[WORK TASK]: Exactly the lines from the beginning of the listing below through the line that contains "Os usuários de" should be transcribed, and pictures must stay out.

(Beginning of DATA FOR ANALYSIS)

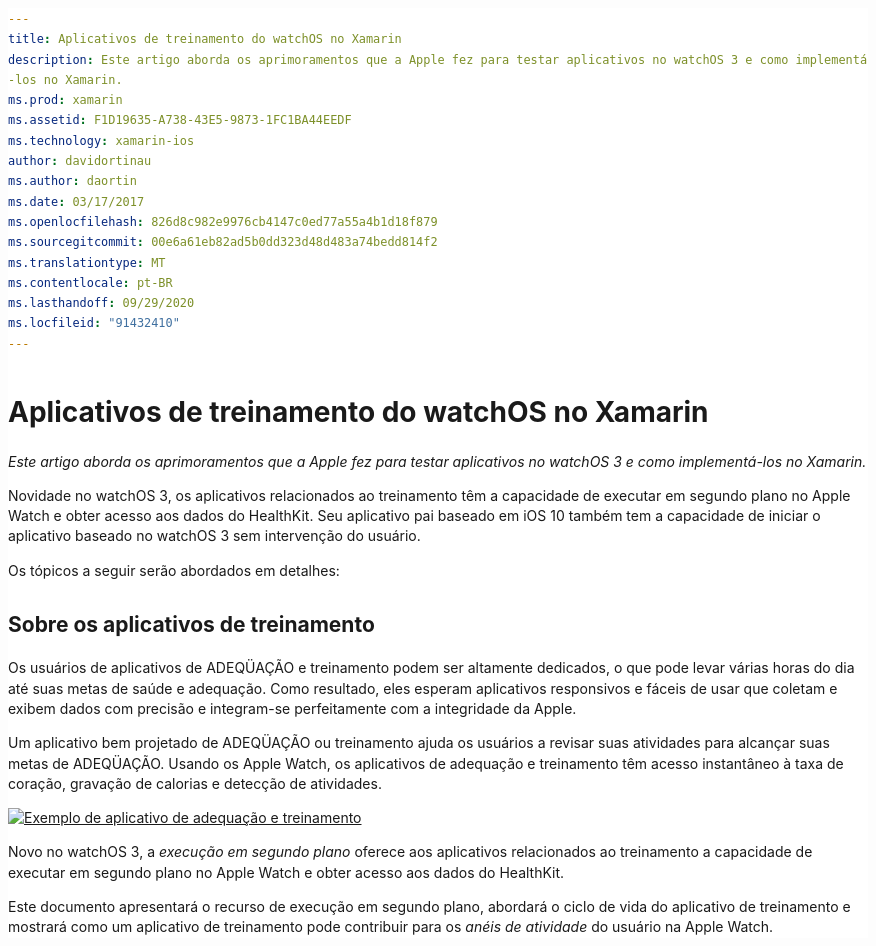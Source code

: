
 ```yaml
---
title: Aplicativos de treinamento do watchOS no Xamarin
description: Este artigo aborda os aprimoramentos que a Apple fez para testar aplicativos no watchOS 3 e como implementá-los no Xamarin.
ms.prod: xamarin
ms.assetid: F1D19635-A738-43E5-9873-1FC1BA44EEDF
ms.technology: xamarin-ios
author: davidortinau
ms.author: daortin
ms.date: 03/17/2017
ms.openlocfilehash: 826d8c982e9976cb4147c0ed77a55a4b1d18f879
ms.sourcegitcommit: 00e6a61eb82ad5b0dd323d48d483a74bedd814f2
ms.translationtype: MT
ms.contentlocale: pt-BR
ms.lasthandoff: 09/29/2020
ms.locfileid: "91432410"
---
```

# <a name="watchos-workout-apps-in-xamarin"></a>Aplicativos de treinamento do watchOS no Xamarin

_Este artigo aborda os aprimoramentos que a Apple fez para testar aplicativos no watchOS 3 e como implementá-los no Xamarin._

Novidade no watchOS 3, os aplicativos relacionados ao treinamento têm a capacidade de executar em segundo plano no Apple Watch e obter acesso aos dados do HealthKit. Seu aplicativo pai baseado em iOS 10 também tem a capacidade de iniciar o aplicativo baseado no watchOS 3 sem intervenção do usuário.

Os tópicos a seguir serão abordados em detalhes:

## <a name="about-workout-apps"></a>Sobre os aplicativos de treinamento

Os usuários de aplicativos de ADEQÜAÇÃO e treinamento podem ser altamente dedicados, o que pode levar várias horas do dia até suas metas de saúde e adequação. Como resultado, eles esperam aplicativos responsivos e fáceis de usar que coletam e exibem dados com precisão e integram-se perfeitamente com a integridade da Apple.

Um aplicativo bem projetado de ADEQÜAÇÃO ou treinamento ajuda os usuários a revisar suas atividades para alcançar suas metas de ADEQÜAÇÃO. Usando os Apple Watch, os aplicativos de adequação e treinamento têm acesso instantâneo à taxa de coração, gravação de calorias e detecção de atividades.

[![Exemplo de aplicativo de adequação e treinamento](workout-apps-images/workout01.png)](workout-apps-images/workout01.png#lightbox)

Novo no watchOS 3, a _execução em segundo plano_ oferece aos aplicativos relacionados ao treinamento a capacidade de executar em segundo plano no Apple Watch e obter acesso aos dados do HealthKit.

Este documento apresentará o recurso de execução em segundo plano, abordará o ciclo de vida do aplicativo de treinamento e mostrará como um aplicativo de treinamento pode contribuir para os _anéis de atividade_ do usuário na Apple Watch.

(End of DATA FOR ANALYSIS)

[RESPONSE BOX]:
Source code

:
 ```yaml
---
title: Aplicativos de treinamento do watchOS no Xamarin
description: Este artigo aborda os aprimoramentos que a Apple fez para testar aplicativos no watchOS 3 e como implementá-los no Xamarin.
ms.prod: xamarin
ms.assetid: F1D19635-A738-43E5-9873-1FC1BA44EEDF
ms.technology: xamarin-ios
author: davidortinau
ms.author: daortin
ms.date: 03/17/2017
ms.openlocfilehash: 826d8c982e9976cb4147c0ed77a55a4b1d18f879
ms.sourcegitcommit: 00e6a61eb82ad5b0dd323d48d483a74bedd814f2
ms.translationtype: MT
ms.contentlocale: pt-BR
ms.lasthandoff: 09/29/2020
ms.locfileid: "91432410"
---
```

# <a name="watchos-workout-apps-in-xamarin"></a>Aplicativos de treinamento do watchOS no Xamarin

_Este artigo aborda os aprimoramentos que a Apple fez para testar aplicativos no watchOS 3 e como implementá-los no Xamarin._

Novidade no watchOS 3, os aplicativos relacionados ao treinamento têm a capacidade de executar em segundo plano no Apple Watch e obter acesso aos dados do HealthKit. Seu aplicativo pai baseado em iOS 10 também tem a capacidade de iniciar o aplicativo baseado no watchOS 3 sem intervenção do usuário.

Os tópicos a seguir serão abordados em detalhes:

## <a name="about-workout-apps"></a>Sobre os aplicativos de treinamento

Os usuários de aplicativos de ADEQÜAÇÃO e treinamento podem ser altamente dedicados, o que pode levar várias horas do dia até suas metas de saúde e adequação. Como resultado, eles esperam aplicativos responsivos e fáceis de usar que coletam e exibem dados com precisão e integram-se perfeitamente com a integridade da Apple.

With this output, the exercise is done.